Exercise - Go through the lines below. Copy those with "begin".

Exercise input -
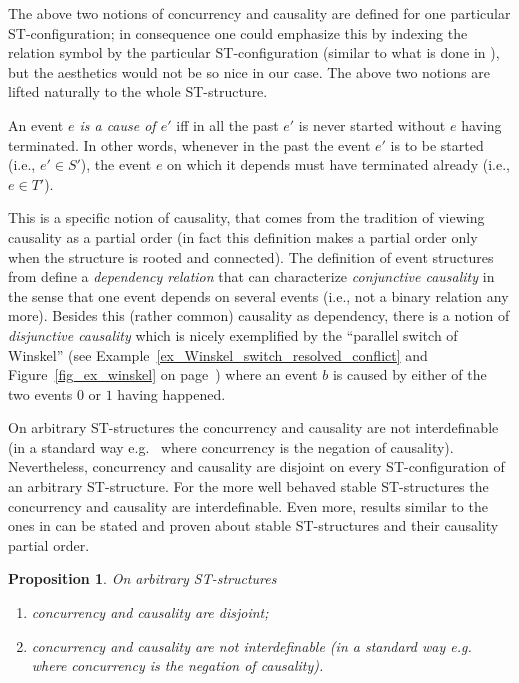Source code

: \documentclass[submission,copyright,creativecommons]{eptcs}
\newtheorem{proposition}[theorem]{Proposition}
\newcounter{case}
\begin{document}
The above two notions of concurrency and causality are defined for one particular ST-configura\-tion; in consequence one could emphasize this by indexing the relation symbol by the particular ST-configuration (similar to what is done in \cite[Sec.5.3]{GlabbeekG01refinement}), but the aesthetics would not be so nice in our case.
The above two notions are lifted naturally to the whole ST-structure.

An event \textit{$e$ is a cause of $e'$} 
iff in all the past $e'$ is never started without $e$ having terminated. In other words, whenever in the past the event $e'$ is to be started (i.e., $e'\in S'$), the event $e$ on which it depends must have terminated already (i.e., $e\in T'$).

This is a specific notion of causality, that comes from the tradition of viewing causality as a partial order (in fact this definition makes a partial order only when the structure is rooted and connected). The definition of event structures from \cite{GlabbeekP09configStruct} define a \textit{dependency relation} that can characterize \textit{conjunctive causality} in the sense that one event depends on several events (i.e., not a binary relation any more). Besides this (rather common) causality as dependency, there is a notion of \textit{disjunctive causality} which is nicely exemplified by the ``parallel switch of Winskel'' (see Example~\ref{ex_Winskel_switch_resolved_conflict} and Figure~\ref{fig_ex_winskel} on page~\pageref{fig_ex_winskel}) where an event $b$ is caused by either of the two events $0$ or $1$ having happened.

On arbitrary ST-structures the concurrency and causality are not interdefinable (in a standard way e.g.\ \cite[Def.5.6]{GlabbeekG01refinement} where concurrency is the negation of causality). Nevertheless, concurrency and causality are disjoint on every ST-configuration of an arbitrary ST-structure.
For the more well behaved stable ST-structures the concurrency and causality are interdefinable. Even more, results similar to the ones in \cite[Sec.5.3]{GlabbeekG01refinement} can be stated and proven about stable ST-structures and their causality partial order.




\begin{proposition}\label{prop_concDisjCausal}
On arbitrary ST-structures 
\begin{enumerate}
\item concurrency and causality are \emph{disjoint};
\item concurrency and causality are \emph{not interdefinable} (in a standard way e.g.\ \cite[Def.5.6]{GlabbeekG01refinement} where concurrency is the negation of causality).
\end{enumerate}
\end{proposition}
\end{document}
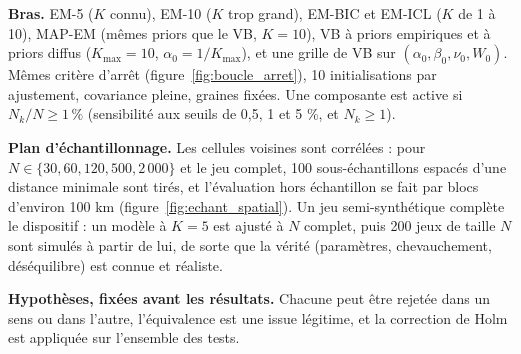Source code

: \textbf{Bras. }EM-5 ($K$ connu), EM-10 ($K$ trop grand), EM-BIC et EM-ICL ($K$ de 1 à 10), MAP-EM (mêmes priors que le VB, $K=10$), VB à priors empiriques et à priors diffus ($K_{\max}=10$, $\alpha_0 = 1/K_{\max}$), et une grille de VB sur $(\alpha_0, \beta_0, \nu_0, W_0)$. Mêmes critère d'arrêt (figure~\ref{fig:boucle_arret}), 10 initialisations par ajustement, covariance pleine, graines fixées. Une composante est active si $N_k/N \geq 1\,\%$ (sensibilité aux seuils de 0,5, 1 et 5 \%, et $N_k \geq 1$).

\textbf{Plan d'échantillonnage. }Les cellules voisines sont corrélées : pour $N \in \{30, 60, 120, 500, 2\,000\}$ et le jeu complet, 100 sous-échantillons espacés d'une distance minimale sont tirés, et l'évaluation hors échantillon se fait par blocs d'environ 100 km (figure~\ref{fig:echant_spatial}). Un jeu semi-synthétique complète le dispositif : un modèle à $K=5$ est ajusté à $N$ complet, puis 200 jeux de taille $N$ sont simulés à partir de lui, de sorte que la vérité (paramètres, chevauchement, déséquilibre) est connue et réaliste.



\textbf{Hypothèses, fixées avant les résultats. }Chacune peut être rejetée dans un sens ou dans l'autre, l'équivalence est une issue légitime, et la correction de Holm est appliquée sur l'ensemble des tests.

Written answer -
\begin{document}
\begin{proposition}\label{prop_concDisjCausal}
\begin{enumerate}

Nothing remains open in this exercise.